Another potentially damaging data breach could impact millions of Americans after JPMorgan Chase, the largest U.S. bank, was breached in what appears to be a coordinated cyberattack against multiple banks.
There is no indication yet from Chase that personal financial information was stolen, but it’s troubling that, once again, consumers are the last to know about large-scale hacks that could affect their lives.
“Always monitor your accounts for transactions you don’t recognize,” a new statement on the Chase website reads, without mentioning the cyberattack. “Let us know right away if you see anything suspicious.”
Regular vigilance is always important for banking and credit card customers in the digital age.
“All of your Chase cards have our Zero Liability Protection,” the Chase statement says. “That means you’re not liable for unauthorized transactions you report to us.”
Despite a string of state laws passed over recent years requiring companies to notify the public of network data breaches, there is still a significant time gap between attacks and public notification.
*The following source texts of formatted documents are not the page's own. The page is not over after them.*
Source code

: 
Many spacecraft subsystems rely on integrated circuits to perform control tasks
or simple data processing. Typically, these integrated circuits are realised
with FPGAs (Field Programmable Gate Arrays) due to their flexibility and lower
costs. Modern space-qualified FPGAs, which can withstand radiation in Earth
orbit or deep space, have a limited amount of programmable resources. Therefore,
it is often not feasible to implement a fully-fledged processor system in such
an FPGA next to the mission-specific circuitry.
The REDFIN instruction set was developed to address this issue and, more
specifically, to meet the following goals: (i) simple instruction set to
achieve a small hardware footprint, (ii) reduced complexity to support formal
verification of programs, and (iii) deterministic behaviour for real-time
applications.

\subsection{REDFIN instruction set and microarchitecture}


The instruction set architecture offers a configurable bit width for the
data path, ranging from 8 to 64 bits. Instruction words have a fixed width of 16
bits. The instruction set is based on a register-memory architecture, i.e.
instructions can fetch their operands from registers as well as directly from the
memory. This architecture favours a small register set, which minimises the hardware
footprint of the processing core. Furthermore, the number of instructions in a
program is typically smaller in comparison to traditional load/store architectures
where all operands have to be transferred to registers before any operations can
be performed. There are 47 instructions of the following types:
Security experts that this gap amounts to vital lost time for consumers to protect themselves by monitoring transactions, changing passwords or alerting third-parties that may be affected – such as a credit card company.
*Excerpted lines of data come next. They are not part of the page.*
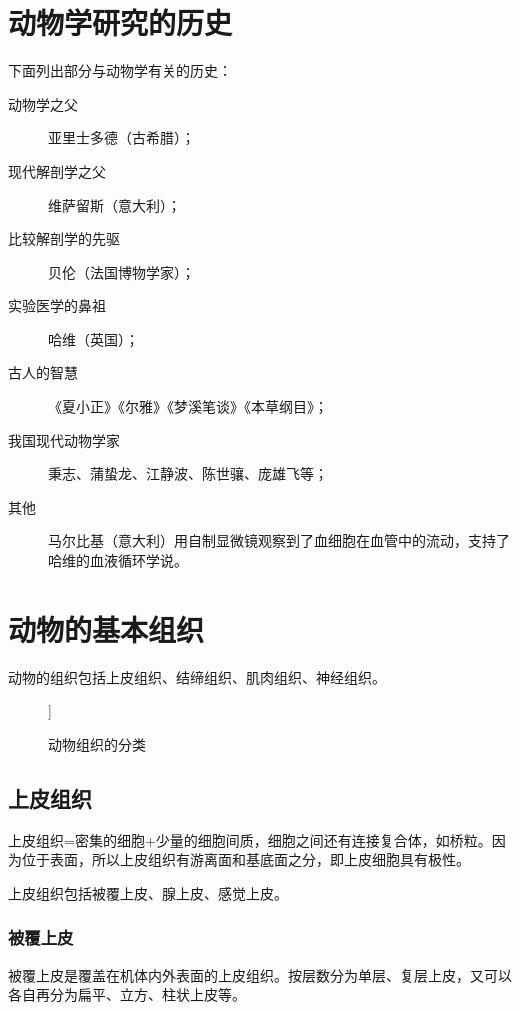 
\section{动物学研究的历史}

下面列出部分与动物学有关的历史：

\begin{description}
	\item[动物学之父] 亚里士多德（古希腊）；
	\item[现代解剖学之父] 维萨留斯（意大利）；
	\item[比较解剖学的先驱] 贝伦（法国博物学家）；
	\item[实验医学的鼻祖] 哈维（英国）；
	\item[古人的智慧]《夏小正》《尔雅》《梦溪笔谈》《本草纲目》；
	\item[我国现代动物学家] 秉志、蒲蛰龙、江静波、陈世骧、庞雄飞等；
	\item[其他] 马尔比基（意大利）用自制显微镜观察到了血细胞在血管中的流动，支持了哈维的血液循环学说。
\end{description}

\section{动物的基本组织}

动物的组织包括上皮组织、结缔组织、肌肉组织、神经组织。
\begin{figure}[h!]
	\centering
	\begin{forest}
		[动物组织
			[上皮组织]
			[结缔组织]
			[肌肉组织]
			[神经组织]]
	\end{forest}
	\caption{动物组织的分类}
	\label{fig:动物组织的分类}
\end{figure}

\subsection{上皮组织}

上皮组织=密集的细胞+少量的细胞间质，细胞之间还有连接复合体，如桥粒。因为位于表面，所以上皮组织有游离面和基底面之分，即上皮细胞具有极性。

上皮组织包括被覆上皮、腺上皮、感觉上皮。

\subsubsection{被覆上皮}

被覆上皮是覆盖在机体内外表面的上皮组织。按层数分为单层、复层上皮，又可以各自再分为扁平、立方、柱状上皮等。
‘It’s a Real Pain in the Neck’
“There have been so many breaches where companies have held information for so long that more disclosure would force companies to do a better job being accountable to consumers,” Ed Mierzwinski, Consumer Program Director at U.S. PIRG, told the Washington Post. “It’s a real pain in the neck to clear your name… You have to spend time — a lot of time — clearing your name. And you don’t get paid for that.”
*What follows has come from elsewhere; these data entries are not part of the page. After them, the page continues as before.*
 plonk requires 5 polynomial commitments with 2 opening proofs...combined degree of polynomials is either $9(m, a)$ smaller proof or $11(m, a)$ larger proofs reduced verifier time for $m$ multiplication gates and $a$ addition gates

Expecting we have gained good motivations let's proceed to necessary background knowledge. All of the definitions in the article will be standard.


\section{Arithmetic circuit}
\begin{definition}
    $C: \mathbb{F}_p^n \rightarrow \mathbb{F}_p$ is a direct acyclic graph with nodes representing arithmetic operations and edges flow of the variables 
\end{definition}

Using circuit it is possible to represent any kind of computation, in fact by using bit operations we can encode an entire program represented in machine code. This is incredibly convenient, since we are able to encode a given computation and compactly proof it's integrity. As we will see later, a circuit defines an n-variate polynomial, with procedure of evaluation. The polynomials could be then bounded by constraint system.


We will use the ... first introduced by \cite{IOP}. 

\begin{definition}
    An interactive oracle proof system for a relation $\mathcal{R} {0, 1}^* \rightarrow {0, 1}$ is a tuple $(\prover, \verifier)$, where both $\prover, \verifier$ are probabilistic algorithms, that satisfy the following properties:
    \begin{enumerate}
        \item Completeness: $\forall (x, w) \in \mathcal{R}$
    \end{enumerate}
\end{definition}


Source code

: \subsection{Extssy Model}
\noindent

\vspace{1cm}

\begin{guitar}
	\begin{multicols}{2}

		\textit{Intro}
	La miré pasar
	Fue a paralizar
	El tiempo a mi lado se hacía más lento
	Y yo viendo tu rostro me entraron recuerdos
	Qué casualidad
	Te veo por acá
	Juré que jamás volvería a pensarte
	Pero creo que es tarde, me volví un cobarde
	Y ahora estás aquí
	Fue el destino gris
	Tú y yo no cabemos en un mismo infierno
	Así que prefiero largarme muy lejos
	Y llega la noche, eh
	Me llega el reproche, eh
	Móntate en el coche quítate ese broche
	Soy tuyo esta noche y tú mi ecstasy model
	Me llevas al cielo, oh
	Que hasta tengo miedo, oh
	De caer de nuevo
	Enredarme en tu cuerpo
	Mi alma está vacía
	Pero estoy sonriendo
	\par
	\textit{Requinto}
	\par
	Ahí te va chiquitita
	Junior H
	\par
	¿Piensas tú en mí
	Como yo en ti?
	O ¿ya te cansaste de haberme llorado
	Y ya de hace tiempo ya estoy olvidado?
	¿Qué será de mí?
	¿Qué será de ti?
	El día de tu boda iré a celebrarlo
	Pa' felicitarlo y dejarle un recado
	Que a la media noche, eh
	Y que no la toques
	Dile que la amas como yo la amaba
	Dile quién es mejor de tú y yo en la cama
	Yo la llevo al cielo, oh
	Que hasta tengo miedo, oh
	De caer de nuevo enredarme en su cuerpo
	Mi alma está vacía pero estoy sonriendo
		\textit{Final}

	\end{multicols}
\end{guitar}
The impact of the JPMorgan Chase breach is not completely known yet. It was Bloomberg News that first reported the breach Wednesday afternoon, confirming that the FBI was investigating the possibility that Russian hackers had orchestrated the attack. Reportedly the hackers were retaliating for U.S. sanctions against Russia for its actions in Ukraine. But authorities have not blamed anyone yet.
As for Chase customers, the bank posted a notice on its website: “The security of your Chase accounts is one of our highest priorities,” with general tips on how to protect personal banking security. But it did not mention the latest security breach at all.
A spokesperson told various media outlets that JPMorgan Chase will notify consumers if it finds that they have been affected by the breach. Chase declined to comment on when it first learned of the data breach, or offer any details on what happened.